- _Information provided_
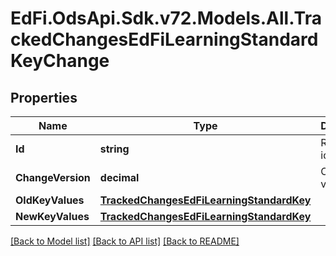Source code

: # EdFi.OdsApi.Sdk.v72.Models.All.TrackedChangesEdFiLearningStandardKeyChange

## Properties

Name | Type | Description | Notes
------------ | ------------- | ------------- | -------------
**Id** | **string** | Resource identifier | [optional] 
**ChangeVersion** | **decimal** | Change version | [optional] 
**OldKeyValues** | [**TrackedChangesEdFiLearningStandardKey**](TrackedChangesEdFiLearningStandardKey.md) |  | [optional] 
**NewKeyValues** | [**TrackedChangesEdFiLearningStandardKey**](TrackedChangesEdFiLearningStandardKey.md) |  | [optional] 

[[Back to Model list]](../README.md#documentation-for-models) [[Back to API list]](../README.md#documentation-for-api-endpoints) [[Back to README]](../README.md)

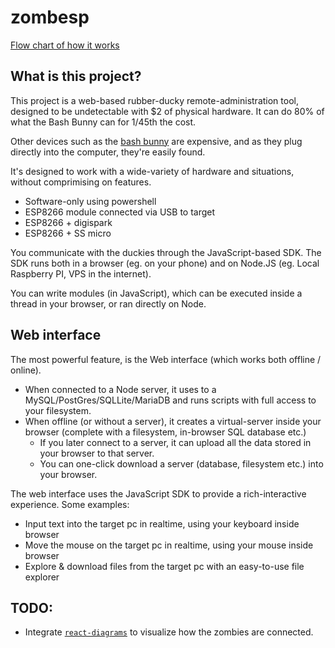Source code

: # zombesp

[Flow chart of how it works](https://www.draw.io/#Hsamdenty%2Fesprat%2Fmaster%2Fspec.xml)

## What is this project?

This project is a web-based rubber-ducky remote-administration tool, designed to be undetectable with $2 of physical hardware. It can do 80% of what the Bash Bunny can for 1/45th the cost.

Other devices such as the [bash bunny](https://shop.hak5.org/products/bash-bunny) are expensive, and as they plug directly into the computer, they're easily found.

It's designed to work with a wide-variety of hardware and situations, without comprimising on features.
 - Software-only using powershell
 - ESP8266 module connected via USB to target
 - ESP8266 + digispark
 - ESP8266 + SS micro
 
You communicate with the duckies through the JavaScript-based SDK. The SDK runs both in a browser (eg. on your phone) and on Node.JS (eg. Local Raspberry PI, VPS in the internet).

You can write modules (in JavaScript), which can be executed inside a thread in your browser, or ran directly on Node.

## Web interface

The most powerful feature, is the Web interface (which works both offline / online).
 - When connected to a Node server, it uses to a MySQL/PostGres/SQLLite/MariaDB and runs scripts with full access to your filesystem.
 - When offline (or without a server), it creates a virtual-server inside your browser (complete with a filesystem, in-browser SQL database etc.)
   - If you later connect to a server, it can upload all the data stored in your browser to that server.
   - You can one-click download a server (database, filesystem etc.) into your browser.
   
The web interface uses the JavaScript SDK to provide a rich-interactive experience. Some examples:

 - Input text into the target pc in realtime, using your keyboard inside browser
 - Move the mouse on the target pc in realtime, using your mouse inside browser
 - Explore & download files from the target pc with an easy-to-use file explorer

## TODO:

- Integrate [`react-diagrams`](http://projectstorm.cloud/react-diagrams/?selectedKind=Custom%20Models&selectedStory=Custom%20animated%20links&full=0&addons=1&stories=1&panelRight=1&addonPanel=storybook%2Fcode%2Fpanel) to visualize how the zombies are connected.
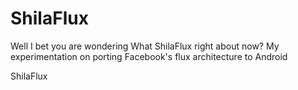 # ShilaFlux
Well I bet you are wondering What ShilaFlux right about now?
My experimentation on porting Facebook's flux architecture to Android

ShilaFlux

- _What to work on_
Though the entries above contain pictures, none should be copied; reproduce only the lines between the one holding "- Explore &" and the one holding "Well I bet you", inclusive, exactly as written.

- _Final answer_
 - Explore & download files from the target pc with an easy-to-use file explorer

## TODO:

- Integrate [`react-diagrams`](http://projectstorm.cloud/react-diagrams/?selectedKind=Custom%20Models&selectedStory=Custom%20animated%20links&full=0&addons=1&stories=1&panelRight=1&addonPanel=storybook%2Fcode%2Fpanel) to visualize how the zombies are connected.
 # ShilaFlux
Well I bet you are wondering What ShilaFlux right about now?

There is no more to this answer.